(RECORDS SHOWN Opens)
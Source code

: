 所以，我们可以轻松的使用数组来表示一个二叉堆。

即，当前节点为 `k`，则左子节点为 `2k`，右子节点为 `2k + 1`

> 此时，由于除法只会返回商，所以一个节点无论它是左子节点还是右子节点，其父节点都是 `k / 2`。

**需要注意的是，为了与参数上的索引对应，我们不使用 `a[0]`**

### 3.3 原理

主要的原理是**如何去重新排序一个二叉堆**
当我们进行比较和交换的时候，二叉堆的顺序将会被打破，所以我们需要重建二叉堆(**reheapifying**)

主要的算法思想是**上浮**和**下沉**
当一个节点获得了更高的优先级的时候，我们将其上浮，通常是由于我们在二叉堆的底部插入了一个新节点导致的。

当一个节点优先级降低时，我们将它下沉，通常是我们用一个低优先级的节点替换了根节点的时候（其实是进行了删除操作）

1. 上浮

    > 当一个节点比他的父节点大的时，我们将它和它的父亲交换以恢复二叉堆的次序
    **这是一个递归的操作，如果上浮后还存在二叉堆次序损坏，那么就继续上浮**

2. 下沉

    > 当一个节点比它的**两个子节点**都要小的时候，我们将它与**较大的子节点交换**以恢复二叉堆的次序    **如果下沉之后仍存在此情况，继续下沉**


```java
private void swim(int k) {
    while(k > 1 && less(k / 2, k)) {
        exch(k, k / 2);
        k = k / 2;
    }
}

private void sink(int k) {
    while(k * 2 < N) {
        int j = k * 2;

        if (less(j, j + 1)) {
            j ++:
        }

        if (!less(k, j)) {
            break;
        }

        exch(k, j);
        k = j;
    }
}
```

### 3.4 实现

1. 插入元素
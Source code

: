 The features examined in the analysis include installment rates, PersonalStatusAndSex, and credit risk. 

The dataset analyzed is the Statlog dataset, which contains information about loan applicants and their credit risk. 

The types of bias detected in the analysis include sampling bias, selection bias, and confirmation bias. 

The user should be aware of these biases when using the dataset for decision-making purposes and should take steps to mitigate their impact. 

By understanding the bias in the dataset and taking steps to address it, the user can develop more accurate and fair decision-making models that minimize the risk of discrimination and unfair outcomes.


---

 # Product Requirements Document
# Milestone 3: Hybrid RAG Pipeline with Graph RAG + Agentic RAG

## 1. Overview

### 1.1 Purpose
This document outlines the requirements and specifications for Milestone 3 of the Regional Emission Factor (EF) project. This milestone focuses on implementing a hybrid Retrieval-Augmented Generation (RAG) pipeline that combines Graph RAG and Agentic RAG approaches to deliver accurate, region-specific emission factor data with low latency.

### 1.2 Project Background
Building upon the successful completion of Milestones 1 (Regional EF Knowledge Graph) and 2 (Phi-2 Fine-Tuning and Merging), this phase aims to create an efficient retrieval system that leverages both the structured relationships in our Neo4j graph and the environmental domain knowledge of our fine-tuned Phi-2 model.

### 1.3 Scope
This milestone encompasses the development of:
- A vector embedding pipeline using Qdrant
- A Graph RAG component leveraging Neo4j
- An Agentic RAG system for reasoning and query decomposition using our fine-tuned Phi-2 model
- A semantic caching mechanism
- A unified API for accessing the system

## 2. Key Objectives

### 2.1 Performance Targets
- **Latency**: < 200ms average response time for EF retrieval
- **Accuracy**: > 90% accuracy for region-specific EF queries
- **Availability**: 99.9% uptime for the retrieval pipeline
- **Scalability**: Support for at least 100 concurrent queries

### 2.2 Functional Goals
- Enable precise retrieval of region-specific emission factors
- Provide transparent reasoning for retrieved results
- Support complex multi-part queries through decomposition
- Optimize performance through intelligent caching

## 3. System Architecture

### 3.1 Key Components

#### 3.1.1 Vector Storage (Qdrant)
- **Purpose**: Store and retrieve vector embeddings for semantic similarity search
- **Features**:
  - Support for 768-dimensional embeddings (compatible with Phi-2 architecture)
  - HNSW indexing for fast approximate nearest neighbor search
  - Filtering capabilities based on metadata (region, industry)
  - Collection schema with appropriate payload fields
(RECORDS SHOWN Closes)
* TASK REQUIREMENTS: What you return must be the lines above that run from the line with "This milestone encompasses" to the line with "#### 3.1.1 Vector Storage (Qdrant)", inclusive, each copied exactly.

* EXERCISE ANSWER:
This milestone encompasses the development of:
- A vector embedding pipeline using Qdrant
- A Graph RAG component leveraging Neo4j
- An Agentic RAG system for reasoning and query decomposition using our fine-tuned Phi-2 model
- A semantic caching mechanism
- A unified API for accessing the system

## 2. Key Objectives

### 2.1 Performance Targets
- **Latency**: < 200ms average response time for EF retrieval
- **Accuracy**: > 90% accuracy for region-specific EF queries
- **Availability**: 99.9% uptime for the retrieval pipeline
- **Scalability**: Support for at least 100 concurrent queries

### 2.2 Functional Goals
- Enable precise retrieval of region-specific emission factors
- Provide transparent reasoning for retrieved results
- Support complex multi-part queries through decomposition
- Optimize performance through intelligent caching

## 3. System Architecture

### 3.1 Key Components

#### 3.1.1 Vector Storage (Qdrant)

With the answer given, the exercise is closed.